The variable day_indicator indicates when our scanning and aggregation technology crosses over from one scanning phase to the next (approximately around the 8-10th of a new month). It takes the value of 1 for most days and the value of 2 if it is a cross-over day. The impact is normally negligible during the cross-over days. The main variable impacted would be number_unique_active_ips_in_sample. In our own back-testing, no model selected this feature as important, confirming that the cross-over is not informationally relevant.

Pre-adjusted IP activity counts

For ease of use, we also provide the variables number_unique_active_ips_in_sample_adj and rtt_mean_norm_adj. These variables are equivalent to number_unique_active_ips_in_sample and rtt_mean_norm respectively, however, the impact of any sampling differences across the monthly scanning infrastructure boundary are already accounted for. For example, if a subsequent month has a higher baseline active count in a geographic parcel than a former month, the subsequent month’s active IP readings are systematically shifted lower to smoothly match the end-point of the former month’s readings. Note: these variable is constructed, not measured. (see Index variables below)

Timing Definitions

Values of Unix timestamp time_e and corresponding time string time_e_utc_str indicate the start of the period for which the measurements pertain. For example, a timestamp corresponding to 12:00:00.000 indicates measurements taken between 12:00:00.000 and 14:59:59.999.

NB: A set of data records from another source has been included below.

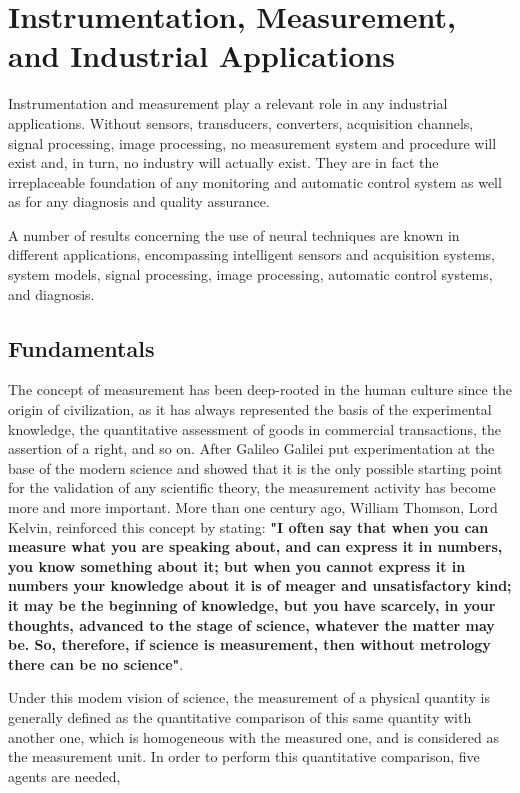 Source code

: \chapter{Instrumentation, Measurement,
and Industrial Applications}

Instrumentation and measurement play a relevant role in any industrial applications.
Without sensors, transducers, converters, acquisition channels, signal processing, image
processing, no measurement system and procedure will exist and, in turn, no industry will
actually exist. They are in fact the irreplaceable foundation of any monitoring and
automatic control system as well as for any diagnosis and quality assurance.

A number of results concerning the use of neural techniques are known in
different applications, encompassing intelligent sensors and acquisition systems, system
models, signal processing, image processing, automatic control systems, and diagnosis.

\section{Fundamentals}
The concept of measurement has been deep-rooted in the human culture since the origin of
civilization, as it has always represented the basis of the experimental knowledge, the
quantitative assessment of goods in commercial transactions, the assertion of a right, and so
on.
After Galileo Galilei put experimentation at the base of the modern science and showed
that it is the only possible starting point for the validation of any scientific theory, the
measurement activity has become more and more important. More than one century ago,
William Thomson, Lord Kelvin, reinforced this concept by stating: \textbf{"I often say that when
you can measure what you are speaking about, and can express it in numbers, you know
something about it; but when you cannot express it in numbers your knowledge about it is
of meager and unsatisfactory kind; it may be the beginning of knowledge, but you have
scarcely, in your thoughts, advanced to the stage of science, whatever the matter may be.
So, therefore, if science is measurement, then without metrology there can be no science"}.


Under this modem vision of science, the measurement of a physical quantity is
generally defined as the quantitative comparison of this same quantity with another one,
which is homogeneous with the measured one, and is considered as the measurement unit.
In order to perform this quantitative comparison, five agents are needed,

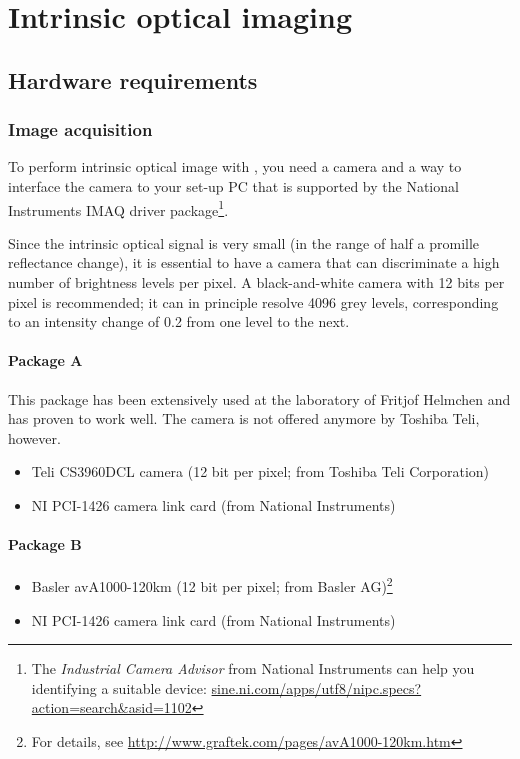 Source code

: \chapter{Intrinsic optical imaging}

\section{Hardware requirements}

\subsection{Image acquisition}\label{sec:intrinsic_hardware_acquisition}
To perform intrinsic optical image with \HS, you need a camera and a way to interface the camera to your set-up PC that is supported by the National Instruments  \acs{IMAQ} driver package\footnote{The \textit{Industrial Camera Advisor} from National Instruments can help you identifying a suitable device: \url{sine.ni.com/apps/utf8/nipc.specs?action=search&asid=1102}}.

Since the intrinsic optical signal is very small (in the range of half a promille reflectance change), it is essential to have a camera that can discriminate a high number of brightness levels per pixel. A black-and-white camera with 12 bits per pixel is recommended; it can in principle resolve 4096 grey levels, corresponding to an intensity change of \SI{0.2}{\textperthousand} from one level to the next.

\subsubsection{Package A}
This package has been extensively used at the laboratory of Fritjof Helmchen and has proven to work well. The camera is not offered anymore by Toshiba Teli, however. 
\begin{itemize}[noitemsep]
    \item Teli CS3960DCL camera (12 bit per pixel; from Toshiba Teli Corporation)
    \item \acs{NI} PCI-1426 camera link card (from National Instruments)
\end{itemize}

\subsubsection{Package B}
\begin{itemize}[noitemsep]
	\item Basler avA1000-120km (12 bit per pixel; from Basler AG)\footnote{For details, see \url{http://www.graftek.com/pages/avA1000-120km.htm}}
	\item \acs{NI} PCI-1426 camera link card (from National Instruments)
\end{itemize}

For ease of use, we also provide three additional variables, timezone_offset, timezone_name, and time_local which provide the region’s offset (from UTC in hours), IANA timezone name, and the adjusted time equivalent to the UTC time with local offset applied.

Note: if the larger region (e.g., national) has more than one timezone within it (e.g., at adm1 level), the most frequent timezone across the lower geographic zones is applied to the larger region.

Index Values & Anomaly Detection Flags

For ease of use, we also provide a pre-prepared set of index and anomaly features. Indices for connectivity and latency are prepared in a similar manner, based on their respective underlying variables, number_unique_active_ips_in_sample_adj and rtt_mean_norm_adj.

First, an unsupervised clustering algorithm is run over a trailing series of observations for a given region (e.g., 90 days). The algorithm is exposed to a number of data features that enable grouping of most likely ‘normal’ and ‘suspect’ readings. Next, by assuming anomalies are relatively rare, large clusters are grouped to build a sufficiently large learning set of observations from which to derive statistical features.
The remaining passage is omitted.